── Dataset entries
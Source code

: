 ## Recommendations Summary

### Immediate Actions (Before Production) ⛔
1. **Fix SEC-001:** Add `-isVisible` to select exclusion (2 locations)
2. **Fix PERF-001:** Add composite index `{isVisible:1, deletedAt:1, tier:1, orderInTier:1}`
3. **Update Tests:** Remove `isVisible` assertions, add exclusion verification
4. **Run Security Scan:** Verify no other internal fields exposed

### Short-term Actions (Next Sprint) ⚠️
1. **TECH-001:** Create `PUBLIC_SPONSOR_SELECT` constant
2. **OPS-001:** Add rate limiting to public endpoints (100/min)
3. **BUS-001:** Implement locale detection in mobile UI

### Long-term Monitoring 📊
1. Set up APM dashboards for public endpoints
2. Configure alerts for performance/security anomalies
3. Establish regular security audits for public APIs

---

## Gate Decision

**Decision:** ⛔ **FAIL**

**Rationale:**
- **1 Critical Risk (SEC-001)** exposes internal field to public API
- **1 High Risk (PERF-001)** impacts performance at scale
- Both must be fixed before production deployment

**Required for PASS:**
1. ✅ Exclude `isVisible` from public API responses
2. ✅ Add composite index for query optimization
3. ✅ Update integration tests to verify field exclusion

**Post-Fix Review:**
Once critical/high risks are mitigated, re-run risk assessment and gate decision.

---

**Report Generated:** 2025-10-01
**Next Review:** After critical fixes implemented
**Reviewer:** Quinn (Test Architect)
────
- [Aim of the task]
Every entry above needs to be written out again exactly.

- [Written reply]
Source code

: ## Recommendations Summary

### Immediate Actions (Before Production) ⛔
1. **Fix SEC-001:** Add `-isVisible` to select exclusion (2 locations)
2. **Fix PERF-001:** Add composite index `{isVisible:1, deletedAt:1, tier:1, orderInTier:1}`
3. **Update Tests:** Remove `isVisible` assertions, add exclusion verification
4. **Run Security Scan:** Verify no other internal fields exposed

### Short-term Actions (Next Sprint) ⚠️
1. **TECH-001:** Create `PUBLIC_SPONSOR_SELECT` constant
2. **OPS-001:** Add rate limiting to public endpoints (100/min)
3. **BUS-001:** Implement locale detection in mobile UI

### Long-term Monitoring 📊
1. Set up APM dashboards for public endpoints
2. Configure alerts for performance/security anomalies
3. Establish regular security audits for public APIs

---

## Gate Decision

**Decision:** ⛔ **FAIL**

**Rationale:**
- **1 Critical Risk (SEC-001)** exposes internal field to public API
- **1 High Risk (PERF-001)** impacts performance at scale
- Both must be fixed before production deployment

**Required for PASS:**
1. ✅ Exclude `isVisible` from public API responses
2. ✅ Add composite index for query optimization
3. ✅ Update integration tests to verify field exclusion

**Post-Fix Review:**
Once critical/high risks are mitigated, re-run risk assessment and gate decision.

---

**Report Generated:** 2025-10-01
**Next Review:** After critical fixes implemented
**Reviewer:** Quinn (Test Architect)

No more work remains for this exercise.